-- Problem --
Identify and pull out each line of the entries in which "python" occurs.

-- Provided records --
==================================================

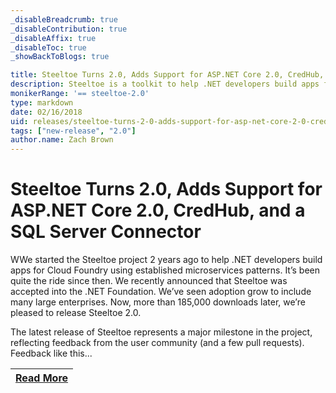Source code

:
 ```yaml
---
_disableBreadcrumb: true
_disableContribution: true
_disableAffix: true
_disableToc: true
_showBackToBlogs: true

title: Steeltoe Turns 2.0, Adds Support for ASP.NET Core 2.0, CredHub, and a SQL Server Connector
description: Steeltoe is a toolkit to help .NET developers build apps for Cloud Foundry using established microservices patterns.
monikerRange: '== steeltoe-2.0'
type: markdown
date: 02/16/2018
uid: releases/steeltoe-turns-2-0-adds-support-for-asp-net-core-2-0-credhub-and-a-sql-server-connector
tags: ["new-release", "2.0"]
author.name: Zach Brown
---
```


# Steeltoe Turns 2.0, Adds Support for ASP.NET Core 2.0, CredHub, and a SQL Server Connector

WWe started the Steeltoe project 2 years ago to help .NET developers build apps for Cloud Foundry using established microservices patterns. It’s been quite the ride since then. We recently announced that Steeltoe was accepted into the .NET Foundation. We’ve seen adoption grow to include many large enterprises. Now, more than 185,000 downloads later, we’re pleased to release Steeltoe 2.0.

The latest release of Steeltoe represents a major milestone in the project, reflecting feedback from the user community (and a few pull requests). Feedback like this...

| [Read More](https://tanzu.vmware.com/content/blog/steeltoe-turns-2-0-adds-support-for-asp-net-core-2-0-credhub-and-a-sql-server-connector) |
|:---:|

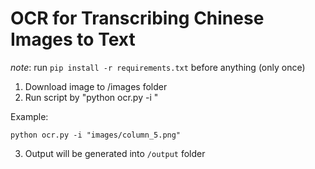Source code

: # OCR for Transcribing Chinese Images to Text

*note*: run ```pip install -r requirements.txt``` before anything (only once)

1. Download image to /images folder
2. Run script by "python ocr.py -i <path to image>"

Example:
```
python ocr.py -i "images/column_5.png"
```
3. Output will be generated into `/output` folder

==================================================

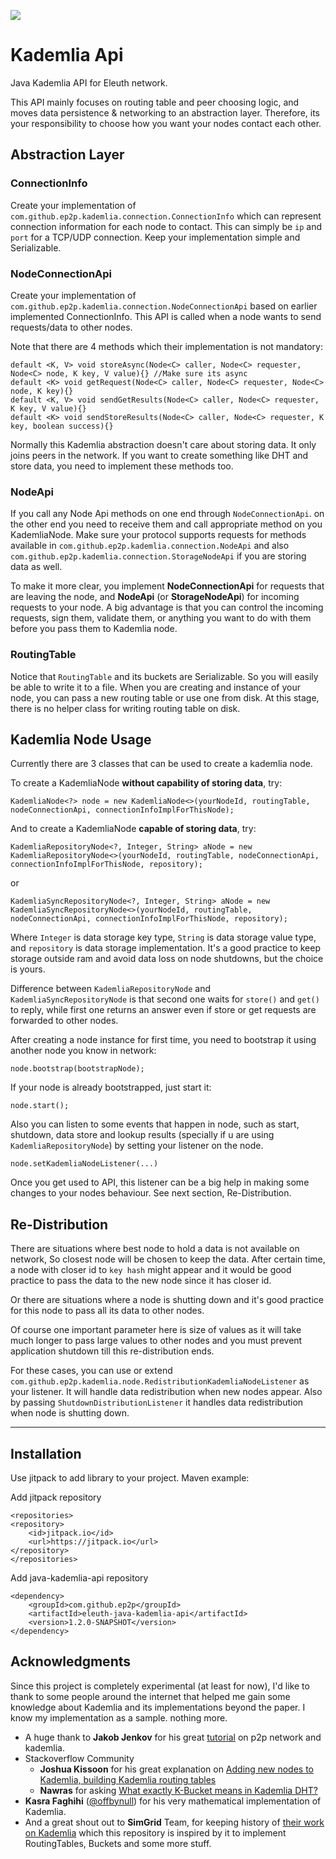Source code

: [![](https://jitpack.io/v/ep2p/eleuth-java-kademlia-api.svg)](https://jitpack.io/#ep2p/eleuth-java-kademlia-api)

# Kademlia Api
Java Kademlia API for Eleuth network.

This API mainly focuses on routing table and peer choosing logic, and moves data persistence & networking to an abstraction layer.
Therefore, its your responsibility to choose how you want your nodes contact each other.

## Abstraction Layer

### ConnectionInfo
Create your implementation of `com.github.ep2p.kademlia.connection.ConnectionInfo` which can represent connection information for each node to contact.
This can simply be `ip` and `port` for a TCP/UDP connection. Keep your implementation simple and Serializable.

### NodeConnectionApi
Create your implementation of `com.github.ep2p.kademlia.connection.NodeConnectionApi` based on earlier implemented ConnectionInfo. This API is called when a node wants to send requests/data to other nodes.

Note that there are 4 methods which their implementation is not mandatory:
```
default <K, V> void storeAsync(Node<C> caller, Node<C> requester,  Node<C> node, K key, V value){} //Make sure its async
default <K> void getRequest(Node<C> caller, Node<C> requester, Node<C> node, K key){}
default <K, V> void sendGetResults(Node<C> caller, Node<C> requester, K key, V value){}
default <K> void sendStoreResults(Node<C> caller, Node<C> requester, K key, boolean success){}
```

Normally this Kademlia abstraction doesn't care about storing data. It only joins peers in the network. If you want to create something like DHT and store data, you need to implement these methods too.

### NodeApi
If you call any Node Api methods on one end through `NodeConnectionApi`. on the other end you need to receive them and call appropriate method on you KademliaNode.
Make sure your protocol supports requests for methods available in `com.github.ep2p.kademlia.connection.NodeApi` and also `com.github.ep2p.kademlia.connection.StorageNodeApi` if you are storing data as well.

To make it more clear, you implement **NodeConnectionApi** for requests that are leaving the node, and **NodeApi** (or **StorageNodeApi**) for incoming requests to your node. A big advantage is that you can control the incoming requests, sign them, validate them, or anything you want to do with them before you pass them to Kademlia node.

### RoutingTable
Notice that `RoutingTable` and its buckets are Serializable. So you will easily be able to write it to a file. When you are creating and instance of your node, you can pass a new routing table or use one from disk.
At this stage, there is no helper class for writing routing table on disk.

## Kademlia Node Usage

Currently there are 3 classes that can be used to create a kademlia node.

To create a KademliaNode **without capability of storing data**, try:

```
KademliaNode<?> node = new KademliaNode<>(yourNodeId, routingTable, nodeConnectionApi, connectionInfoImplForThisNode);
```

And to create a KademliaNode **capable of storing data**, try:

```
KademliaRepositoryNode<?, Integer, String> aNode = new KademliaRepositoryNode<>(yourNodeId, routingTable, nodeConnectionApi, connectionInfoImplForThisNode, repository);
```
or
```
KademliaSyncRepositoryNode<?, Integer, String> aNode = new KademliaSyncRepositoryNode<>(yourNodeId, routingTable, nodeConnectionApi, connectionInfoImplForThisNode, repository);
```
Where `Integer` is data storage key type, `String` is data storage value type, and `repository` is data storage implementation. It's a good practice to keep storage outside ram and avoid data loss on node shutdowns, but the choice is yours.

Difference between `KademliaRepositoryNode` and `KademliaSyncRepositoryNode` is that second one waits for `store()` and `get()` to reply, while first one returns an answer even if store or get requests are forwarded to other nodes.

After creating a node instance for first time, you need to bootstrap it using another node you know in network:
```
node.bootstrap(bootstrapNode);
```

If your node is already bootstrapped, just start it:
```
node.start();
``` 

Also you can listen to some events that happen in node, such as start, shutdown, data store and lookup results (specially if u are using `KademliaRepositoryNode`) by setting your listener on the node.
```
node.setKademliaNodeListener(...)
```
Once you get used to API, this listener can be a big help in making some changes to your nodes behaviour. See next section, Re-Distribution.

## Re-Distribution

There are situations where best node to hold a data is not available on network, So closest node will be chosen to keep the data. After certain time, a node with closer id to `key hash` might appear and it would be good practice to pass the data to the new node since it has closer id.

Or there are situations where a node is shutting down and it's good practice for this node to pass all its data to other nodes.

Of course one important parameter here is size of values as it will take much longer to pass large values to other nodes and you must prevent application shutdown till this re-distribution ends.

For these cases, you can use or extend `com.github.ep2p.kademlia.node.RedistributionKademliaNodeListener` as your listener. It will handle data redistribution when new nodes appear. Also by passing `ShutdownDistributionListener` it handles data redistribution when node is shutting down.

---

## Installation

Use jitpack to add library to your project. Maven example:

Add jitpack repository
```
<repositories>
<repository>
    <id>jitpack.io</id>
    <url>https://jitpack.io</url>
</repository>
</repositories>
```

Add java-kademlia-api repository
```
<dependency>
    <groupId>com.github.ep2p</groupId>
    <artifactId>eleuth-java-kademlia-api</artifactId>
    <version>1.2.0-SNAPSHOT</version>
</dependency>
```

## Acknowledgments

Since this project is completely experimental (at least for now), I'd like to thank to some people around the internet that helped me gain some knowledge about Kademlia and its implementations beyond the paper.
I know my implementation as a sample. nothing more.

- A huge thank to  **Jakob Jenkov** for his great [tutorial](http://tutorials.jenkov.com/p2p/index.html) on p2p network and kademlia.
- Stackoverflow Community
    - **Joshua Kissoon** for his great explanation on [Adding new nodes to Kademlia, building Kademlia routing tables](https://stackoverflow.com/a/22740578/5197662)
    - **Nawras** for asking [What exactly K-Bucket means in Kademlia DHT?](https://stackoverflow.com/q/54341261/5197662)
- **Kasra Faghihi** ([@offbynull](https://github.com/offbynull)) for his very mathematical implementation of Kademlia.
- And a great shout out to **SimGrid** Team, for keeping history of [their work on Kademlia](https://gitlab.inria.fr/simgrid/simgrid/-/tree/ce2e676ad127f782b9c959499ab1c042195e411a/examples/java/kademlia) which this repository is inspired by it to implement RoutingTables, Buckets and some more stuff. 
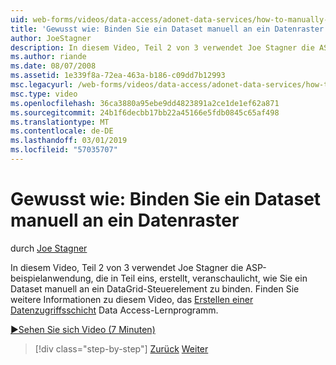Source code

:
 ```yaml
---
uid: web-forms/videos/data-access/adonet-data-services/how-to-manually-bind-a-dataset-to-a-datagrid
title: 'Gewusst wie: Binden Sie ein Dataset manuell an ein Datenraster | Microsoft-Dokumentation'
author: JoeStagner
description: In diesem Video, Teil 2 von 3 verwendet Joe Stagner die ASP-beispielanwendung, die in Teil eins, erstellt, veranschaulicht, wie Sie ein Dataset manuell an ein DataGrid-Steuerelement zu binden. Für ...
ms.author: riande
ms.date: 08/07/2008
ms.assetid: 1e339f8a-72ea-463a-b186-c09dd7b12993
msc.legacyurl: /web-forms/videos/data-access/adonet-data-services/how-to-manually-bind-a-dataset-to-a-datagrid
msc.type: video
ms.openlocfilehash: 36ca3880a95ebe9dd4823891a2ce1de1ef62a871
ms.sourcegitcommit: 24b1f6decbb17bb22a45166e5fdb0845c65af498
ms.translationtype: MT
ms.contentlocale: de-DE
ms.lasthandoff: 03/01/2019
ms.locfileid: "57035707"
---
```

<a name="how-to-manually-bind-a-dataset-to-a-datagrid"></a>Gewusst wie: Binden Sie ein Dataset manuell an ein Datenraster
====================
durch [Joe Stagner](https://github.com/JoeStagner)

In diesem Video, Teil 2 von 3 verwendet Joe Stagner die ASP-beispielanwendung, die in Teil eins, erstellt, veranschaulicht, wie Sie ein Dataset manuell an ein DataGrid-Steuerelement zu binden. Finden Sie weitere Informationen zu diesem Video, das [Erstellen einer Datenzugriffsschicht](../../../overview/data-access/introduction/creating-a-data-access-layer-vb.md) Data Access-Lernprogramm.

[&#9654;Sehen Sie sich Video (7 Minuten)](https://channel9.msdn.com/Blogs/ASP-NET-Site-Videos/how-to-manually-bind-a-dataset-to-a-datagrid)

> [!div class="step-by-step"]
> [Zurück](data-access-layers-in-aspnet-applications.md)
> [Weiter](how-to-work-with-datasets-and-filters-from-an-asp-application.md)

==================================================

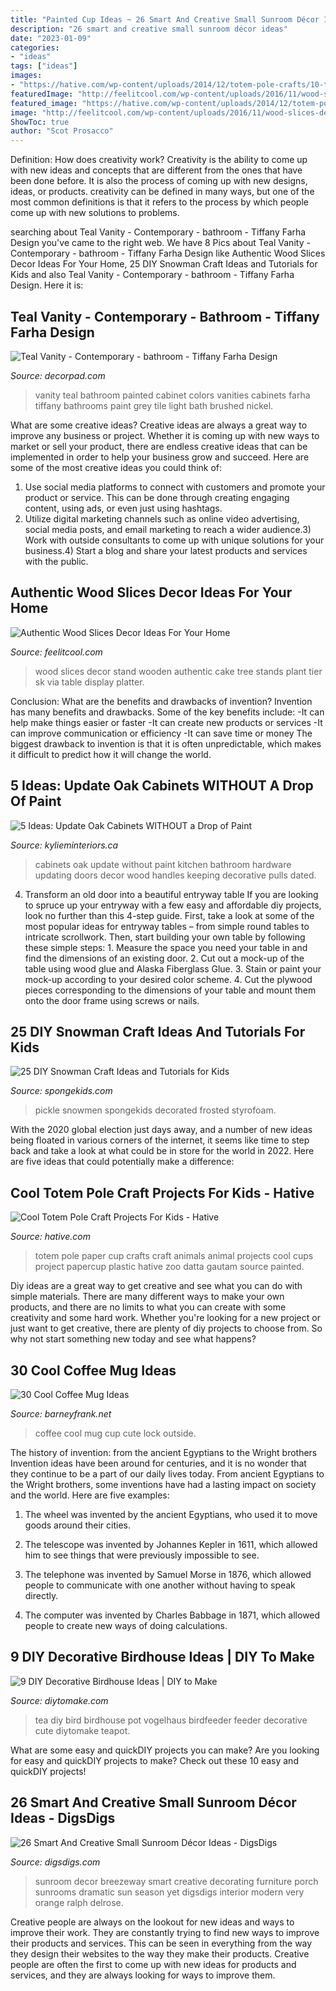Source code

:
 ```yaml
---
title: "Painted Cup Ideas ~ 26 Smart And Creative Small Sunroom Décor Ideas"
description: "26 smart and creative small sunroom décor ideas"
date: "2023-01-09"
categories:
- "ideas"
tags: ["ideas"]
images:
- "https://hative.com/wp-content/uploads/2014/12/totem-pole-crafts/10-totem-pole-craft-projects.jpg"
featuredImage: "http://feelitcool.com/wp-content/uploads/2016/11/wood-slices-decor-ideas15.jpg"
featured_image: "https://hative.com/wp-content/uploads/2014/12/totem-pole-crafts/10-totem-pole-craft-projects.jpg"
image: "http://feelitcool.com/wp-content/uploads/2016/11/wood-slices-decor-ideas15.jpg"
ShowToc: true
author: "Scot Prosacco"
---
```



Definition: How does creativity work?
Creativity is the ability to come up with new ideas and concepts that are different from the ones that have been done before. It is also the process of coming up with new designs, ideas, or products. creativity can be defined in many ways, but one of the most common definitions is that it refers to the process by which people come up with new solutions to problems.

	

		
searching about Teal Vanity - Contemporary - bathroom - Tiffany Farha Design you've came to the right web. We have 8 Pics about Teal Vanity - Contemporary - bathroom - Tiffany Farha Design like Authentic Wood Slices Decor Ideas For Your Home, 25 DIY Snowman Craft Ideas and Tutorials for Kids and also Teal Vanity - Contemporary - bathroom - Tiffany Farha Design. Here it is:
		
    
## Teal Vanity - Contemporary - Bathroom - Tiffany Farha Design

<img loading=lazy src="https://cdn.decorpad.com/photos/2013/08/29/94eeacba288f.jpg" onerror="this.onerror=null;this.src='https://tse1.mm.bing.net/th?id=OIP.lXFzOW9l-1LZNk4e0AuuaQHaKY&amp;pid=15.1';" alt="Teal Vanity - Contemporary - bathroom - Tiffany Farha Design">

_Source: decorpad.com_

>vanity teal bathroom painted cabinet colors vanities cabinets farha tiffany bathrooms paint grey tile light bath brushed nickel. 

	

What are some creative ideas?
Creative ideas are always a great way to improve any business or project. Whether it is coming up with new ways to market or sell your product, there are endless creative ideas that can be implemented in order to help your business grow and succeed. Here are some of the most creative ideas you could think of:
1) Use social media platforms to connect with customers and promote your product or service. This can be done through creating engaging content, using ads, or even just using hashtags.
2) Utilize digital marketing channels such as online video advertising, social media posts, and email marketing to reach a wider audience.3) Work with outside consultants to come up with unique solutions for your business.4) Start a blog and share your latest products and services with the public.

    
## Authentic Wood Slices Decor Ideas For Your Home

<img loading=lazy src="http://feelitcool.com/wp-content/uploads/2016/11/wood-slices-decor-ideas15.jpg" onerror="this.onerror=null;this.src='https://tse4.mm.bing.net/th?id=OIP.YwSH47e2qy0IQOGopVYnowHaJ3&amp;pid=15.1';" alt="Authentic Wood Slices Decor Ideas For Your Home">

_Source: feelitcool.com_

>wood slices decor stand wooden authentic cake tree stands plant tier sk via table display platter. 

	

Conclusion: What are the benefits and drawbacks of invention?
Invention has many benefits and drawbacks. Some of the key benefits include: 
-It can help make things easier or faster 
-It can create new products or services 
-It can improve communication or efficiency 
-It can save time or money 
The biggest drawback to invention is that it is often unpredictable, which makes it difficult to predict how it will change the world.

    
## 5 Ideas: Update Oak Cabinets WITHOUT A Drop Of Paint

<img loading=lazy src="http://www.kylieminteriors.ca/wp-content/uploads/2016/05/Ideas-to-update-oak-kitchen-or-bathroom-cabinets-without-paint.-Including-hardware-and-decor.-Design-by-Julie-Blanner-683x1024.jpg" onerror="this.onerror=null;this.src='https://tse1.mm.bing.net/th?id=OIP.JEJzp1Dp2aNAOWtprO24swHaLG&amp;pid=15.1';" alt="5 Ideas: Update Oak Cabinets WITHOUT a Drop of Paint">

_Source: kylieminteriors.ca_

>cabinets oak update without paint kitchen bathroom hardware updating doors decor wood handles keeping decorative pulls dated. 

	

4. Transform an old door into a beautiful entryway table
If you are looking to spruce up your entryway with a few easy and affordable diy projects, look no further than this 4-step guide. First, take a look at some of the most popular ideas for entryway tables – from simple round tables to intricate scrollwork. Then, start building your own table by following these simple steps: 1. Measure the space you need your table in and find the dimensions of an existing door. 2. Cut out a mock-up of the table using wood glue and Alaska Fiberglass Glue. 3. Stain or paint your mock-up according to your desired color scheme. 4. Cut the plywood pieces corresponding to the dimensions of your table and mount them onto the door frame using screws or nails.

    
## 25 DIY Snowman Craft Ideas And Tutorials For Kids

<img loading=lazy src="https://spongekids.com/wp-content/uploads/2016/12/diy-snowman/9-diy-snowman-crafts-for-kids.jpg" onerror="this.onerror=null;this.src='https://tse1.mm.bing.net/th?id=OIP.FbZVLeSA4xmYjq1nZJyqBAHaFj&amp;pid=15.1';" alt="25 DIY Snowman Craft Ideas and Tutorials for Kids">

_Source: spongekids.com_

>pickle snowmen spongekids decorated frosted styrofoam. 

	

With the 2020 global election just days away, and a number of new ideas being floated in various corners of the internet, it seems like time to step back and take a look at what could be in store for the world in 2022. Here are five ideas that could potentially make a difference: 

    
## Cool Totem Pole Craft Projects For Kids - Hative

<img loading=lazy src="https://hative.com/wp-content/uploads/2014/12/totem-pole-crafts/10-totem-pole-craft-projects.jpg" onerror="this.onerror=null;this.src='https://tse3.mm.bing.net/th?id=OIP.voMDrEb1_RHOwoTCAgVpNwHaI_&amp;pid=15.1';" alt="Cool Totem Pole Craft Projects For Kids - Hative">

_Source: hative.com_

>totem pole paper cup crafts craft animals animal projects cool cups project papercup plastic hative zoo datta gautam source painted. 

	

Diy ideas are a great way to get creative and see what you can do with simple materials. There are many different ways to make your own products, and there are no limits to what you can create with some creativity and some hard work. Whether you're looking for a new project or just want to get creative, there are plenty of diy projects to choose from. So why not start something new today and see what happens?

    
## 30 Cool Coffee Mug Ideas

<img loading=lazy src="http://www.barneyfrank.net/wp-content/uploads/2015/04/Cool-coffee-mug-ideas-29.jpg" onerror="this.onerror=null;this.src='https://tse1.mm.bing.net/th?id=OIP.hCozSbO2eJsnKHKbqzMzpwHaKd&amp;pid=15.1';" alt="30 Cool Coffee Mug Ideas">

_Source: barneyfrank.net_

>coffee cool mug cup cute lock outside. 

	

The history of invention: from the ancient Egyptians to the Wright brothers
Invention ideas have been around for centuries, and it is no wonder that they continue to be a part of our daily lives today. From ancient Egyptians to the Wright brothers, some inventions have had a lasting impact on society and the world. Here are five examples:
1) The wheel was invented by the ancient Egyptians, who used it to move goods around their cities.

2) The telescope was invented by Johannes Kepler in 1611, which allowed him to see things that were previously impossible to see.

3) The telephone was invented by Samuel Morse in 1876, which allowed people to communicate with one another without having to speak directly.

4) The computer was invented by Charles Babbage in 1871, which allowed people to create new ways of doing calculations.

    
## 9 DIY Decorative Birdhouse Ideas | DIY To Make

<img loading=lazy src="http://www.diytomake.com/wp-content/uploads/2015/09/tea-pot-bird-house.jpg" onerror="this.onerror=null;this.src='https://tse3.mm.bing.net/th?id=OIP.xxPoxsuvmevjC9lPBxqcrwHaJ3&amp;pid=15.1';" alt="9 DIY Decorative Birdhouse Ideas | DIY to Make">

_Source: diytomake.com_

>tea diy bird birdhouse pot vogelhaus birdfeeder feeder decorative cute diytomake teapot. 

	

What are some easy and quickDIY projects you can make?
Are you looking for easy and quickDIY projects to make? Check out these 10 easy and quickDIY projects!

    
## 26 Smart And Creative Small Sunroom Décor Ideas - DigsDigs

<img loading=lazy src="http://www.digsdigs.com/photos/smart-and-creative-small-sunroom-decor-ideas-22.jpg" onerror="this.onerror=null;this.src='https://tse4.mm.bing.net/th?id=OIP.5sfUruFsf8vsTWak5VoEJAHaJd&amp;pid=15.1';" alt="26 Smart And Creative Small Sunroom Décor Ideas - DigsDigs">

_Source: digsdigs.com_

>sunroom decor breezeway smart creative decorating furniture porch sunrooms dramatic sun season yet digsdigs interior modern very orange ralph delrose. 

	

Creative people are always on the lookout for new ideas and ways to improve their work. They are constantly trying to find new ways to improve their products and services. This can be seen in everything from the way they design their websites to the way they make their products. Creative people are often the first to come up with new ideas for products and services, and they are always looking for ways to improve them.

==================================================

-- Response to the exercise --
2. Run script by "python ocr.py -i <path to image>"
python ocr.py -i "images/column_5.png"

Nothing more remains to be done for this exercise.